New Years Resolutions

How to stick to your New Year’s Resolutions

How to stick to your New Year’s Resolutions

How to stick to your New Year’s Resolutions. Happy New Year! If you’ve started 2020 with a list of resolutions for the year ahead, you’re not alone. According to research, around 60% of us make resolutions at the start of the year – but only around 8% of us manage to stick to them. The most popular resolutions are to do with diet and exercise, with saving money, taking up a new hobby and quitting smoking not far behind. It’s great to start the New Year as you mean to go on, but how do you make sure you’re one of the 8% who manage to turn their resolutions into a more deeply ingrained habit? Here are six top tips.

1. Don’t try to do too much

Sticking to one resolution can be enough of a challenge, so don’t bombard yourself with a long list of changes and feel guilty because you can’t manage to stick to them all. Think carefully about what you most want to achieve this year, and focus on that.

2. Think about why

Jot down some reasons why you want to achieve this goal. Having a great reason raises your motivation to succeed compared with just arbitrarily listing resolutions because it’s what everyone around you is doing.

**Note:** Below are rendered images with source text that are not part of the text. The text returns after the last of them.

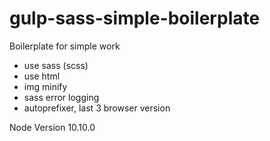 # gulp-sass-simple-boilerplate
Boilerplate for simple work

* use sass (scss)
* use html
* img minify
* sass error logging
* autoprefixer, last 3 browser version


Node Version 10.10.0
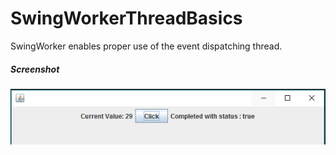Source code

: # SwingWorkerThreadBasics
SwingWorker enables proper use of the event dispatching thread.

##### Screenshot
![image1](/src/s0.png)
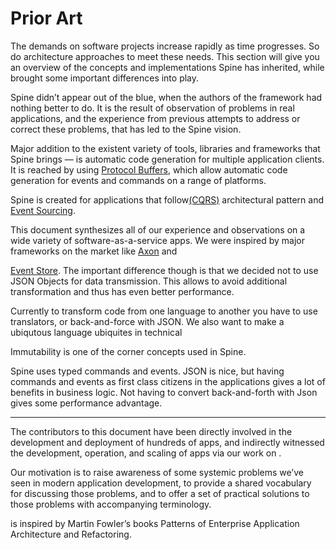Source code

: # Prior Art

The demands on software projects increase rapidly as time progresses. So do architecture approaches to meet these needs. 
This section will give you an overview of the concepts and implementations Spine has inherited, while brought some important differences into play.

Spine didn’t appear out of the blue, when the authors of the framework had nothing better to do. It is the result of observation of problems in real applications, and the experience from previous attempts to address or correct these problems, that has led to the Spine vision.

Major addition to the existent variety of tools, libraries and frameworks that Spine brings — is automatic code generation for multiple application clients. It is reached by using [Protocol Buffers](https://developers.google.com/protocol-buffers/docs/overview), which allow automatic code generation for events and commands on a range of platforms.

Spine is created for applications that follow[(CQRS)](http://martinfowler.com/bliki/CQRS.html) architectural pattern and [Event Sourcing](http://martinfowler.com/eaaDev/EventSourcing.html). 


This document synthesizes all of our experience and observations on a wide variety of software-as-a-service apps.
We were inspired by major frameworks on the market like [Axon](http://www.axonframework.org/) and 

[Event Store](https://geteventstore.com/). 
The important difference though is that we decided not to use JSON Objects for data transmission. This allows to avoid additional transformation and thus has even better performance. 



Currently to transform code from one language to another you have to use translators, or back-and-force with JSON. We also want to make a ubiqutous language ubiquites in technical
 
Immutability is one of the corner concepts used in Spine. 

Spine uses typed commands and events. JSON is nice, but having commands and events as first class citizens in the applications gives a lot of benefits in business logic. Not having to convert back-and-forth with Json gives some performance advantage.








---

The contributors to this document have been directly involved in the development and deployment of hundreds of apps, and indirectly witnessed the development, operation, and scaling of  apps via our work on .

 
Our motivation is to raise awareness of some systemic problems we’ve seen in modern application development, to provide a shared vocabulary for discussing those problems, and to offer a set of practical solutions to those problems with accompanying terminology. 

is inspired by Martin Fowler’s books Patterns of Enterprise Application Architecture and Refactoring.
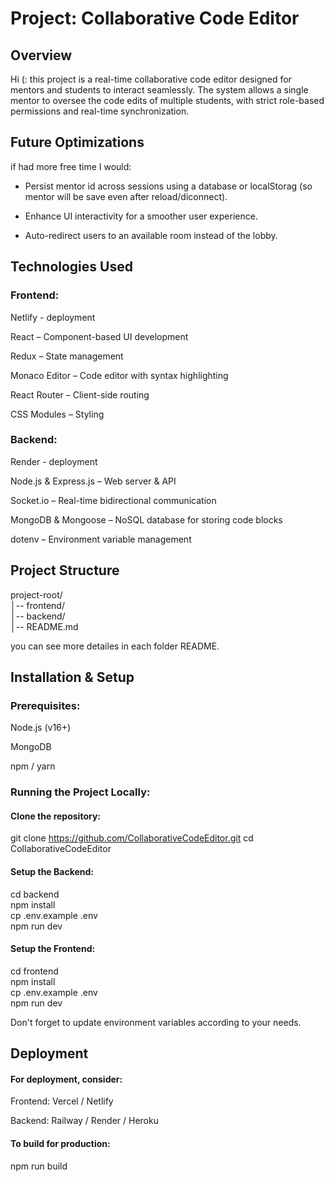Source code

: # Project: Collaborative Code Editor

## Overview

Hi (: this project is a real-time collaborative code editor designed for mentors and students to interact seamlessly. The system allows a single mentor to oversee the code edits of multiple students, with strict role-based permissions and real-time synchronization.

## Future Optimizations
if had more free time I would:
- Persist mentor id across sessions using a database or localStorag (so mentor will be save even after reload/diconnect).

- Enhance UI interactivity for a smoother user experience.

- Auto-redirect users to an available room instead of the lobby.

## Technologies Used

### Frontend:
Netlify - deployment

React – Component-based UI development

Redux – State management

Monaco Editor – Code editor with syntax highlighting

React Router – Client-side routing

CSS Modules – Styling

### Backend:
Render - deployment

Node.js & Express.js – Web server & API

Socket.io – Real-time bidirectional communication

MongoDB & Mongoose – NoSQL database for storing code blocks

dotenv – Environment variable management

## Project Structure  

project-root/  
│-- frontend/       
│-- backend/         
│-- README.md         

you can see more detailes in each folder README.

## Installation & Setup  

### Prerequisites:  

Node.js (v16+)  

MongoDB  

npm / yarn  

### Running the Project Locally:
#### Clone the repository:  

git clone https://github.com/CollaborativeCodeEditor.git
cd CollaborativeCodeEditor

#### Setup the Backend:  

cd backend  
npm install    
cp .env.example .env    
npm run dev    

#### Setup the Frontend:  

cd frontend  
npm install  
cp .env.example .env  
npm run dev  

Don't forget to update environment variables according to your needs.  

## Deployment

#### For deployment, consider:  

Frontend: Vercel / Netlify  

Backend: Railway / Render / Heroku  

#### To build for production:  

npm run build

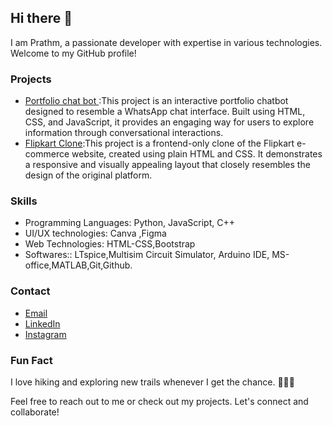 ## Hi there 👋

I am Prathm, a passionate developer with expertise in various technologies. Welcome to my GitHub profile!

### Projects
- [Portfolio chat bot ](link):This project is an interactive portfolio chatbot designed to resemble a WhatsApp chat interface. Built using HTML, CSS, and JavaScript, it provides an engaging way for users to explore information through conversational interactions.
- [Flipkart Clone](link):This project is a frontend-only clone of the Flipkart e-commerce website, created using plain HTML and CSS. It demonstrates a responsive and visually appealing layout that closely resembles the design of the original platform.

### Skills
- Programming Languages: Python, JavaScript, C++
- UI/UX technologies: Canva ,Figma
- Web Technologies: HTML-CSS,Bootstrap
- Softwares:: LTspice,Multisim Circuit Simulator, Arduino IDE, MS-office,MATLAB,Git,Github.

### Contact
- [Email](prathmeshtakarde8@gmail.com)
- [LinkedIn](https://www.linkedin.com/in/prathmesh-takarde-4994522a0/)
- [Instagram](https://instagram.com/prathmesh_t_05)

### Fun Fact
I love hiking and exploring new trails whenever I get the chance. 🌲🚶‍♂️

Feel free to reach out to me or check out my projects. Let's connect and collaborate!
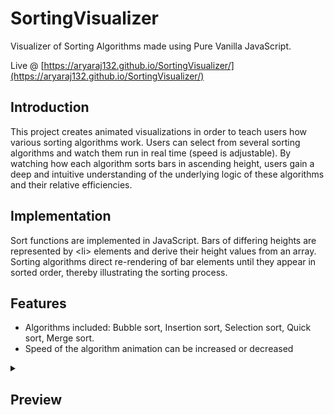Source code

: # SortingVisualizer
Visualizer of Sorting Algorithms made using Pure Vanilla JavaScript.

Live @ [https://aryaraj132.github.io/SortingVisualizer/](https://aryaraj132.github.io/SortingVisualizer/)

## Introduction
This project creates animated visualizations in order to teach users how various sorting algorithms work. Users can select from several sorting algorithms and watch them run in real time (speed is adjustable). By watching how each algorithm sorts bars in ascending height, users gain a deep and intuitive understanding of the underlying logic of these algorithms and their relative efficiencies.

## Implementation
Sort functions are implemented in JavaScript. Bars of differing heights are represented by &lt;li> elements and derive their height values from an array. Sorting algorithms direct re-rendering of bar elements until they appear in sorted order, thereby illustrating the sorting process.

## Features 

* Algorithms included: Bubble sort, Insertion sort, Selection sort, Quick sort, Merge sort.
* Speed of the algorithm animation can be increased or decreased


<details>
<summary> <h2> Preview </h2></summary>

<img src="./images/preview.jpg" />
<img src="./images/preview1.jpg" />
<img src="./images/preview2.jpg" />

</details>
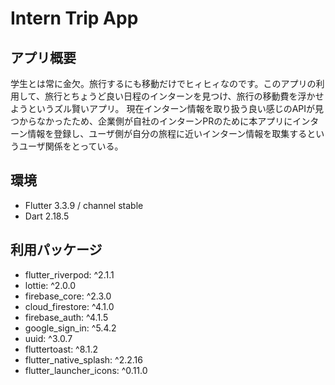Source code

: # Intern Trip App

## アプリ概要
学生とは常に金欠。旅行するにも移動だけでヒィヒィなのです。このアプリの利用して、旅行とちょうど良い日程のインターンを見つけ、旅行の移動費を浮かせようというズル賢いアプリ。
現在インターン情報を取り扱う良い感じのAPIが見つからなかったため、企業側が自社のインターンPRのために本アプリにインターン情報を登録し、ユーザ側が自分の旅程に近いインターン情報を取集するというユーザ関係をとっている。

## 環境
- Flutter 3.3.9 / channel stable
- Dart 2.18.5

## 利用パッケージ
- flutter_riverpod: ^2.1.1
- lottie: ^2.0.0
- firebase_core: ^2.3.0
- cloud_firestore: ^4.1.0
- firebase_auth: ^4.1.5
- google_sign_in: ^5.4.2
- uuid: ^3.0.7
- fluttertoast: ^8.1.2
- flutter_native_splash: ^2.2.16
- flutter_launcher_icons: ^0.11.0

3. Try to make your resolutions positive rather than negative

Where possible, make positive resolutions or intentions rather than vowing to give things up. It can be difficult to summon up the motivation to stick to a resolution that’s about depriving yourself of something – particularly in January, the coldest and bleakest month of the year. So, rather than swearing to give up chocolate, why not make your resolution about making sure you get your five a day?

4. Break big resolutions into manageable steps

Big resolutions such as “get fit” or “lose weight” can seem an insurmountable challenge, but not when you break them down into small, manageable steps that can be easily achieved individually. For example, if your goal is to be able to complete a marathon and you’ve never even run before, break it down into a mile at a time, building the distance up gradually.

5. Don’t do it alone

You don’t have to struggle along on your own. Talk to your family and friends about what you’re hoping to achieve, as they’ll be able to provide moral support as well as a bit of accountability. You could also investigate local or online groups so that you can compare your progress with others, or commit to a structured programme to help you stick to your goal – such as signing up for Couch to 5K, which gives you a series of exercise tasks to tick off and podcasts to follow each week.

6. Measure your progress

Breaking resolutions into smaller steps will also make it easier to measure your progress. Whatever your goal, keep track of how it’s going – whether that’s recording your weight at the end of each week or downloading a fitness app like Strava to record your exercise achievements. You might only have been able to run half a mile at the beginning of January, but by the end of the month that might seem small compared with what you can run now. Looking back on what you’ve already achieved is a great way of spurring yourself on to achieve bigger and better things. Good luck!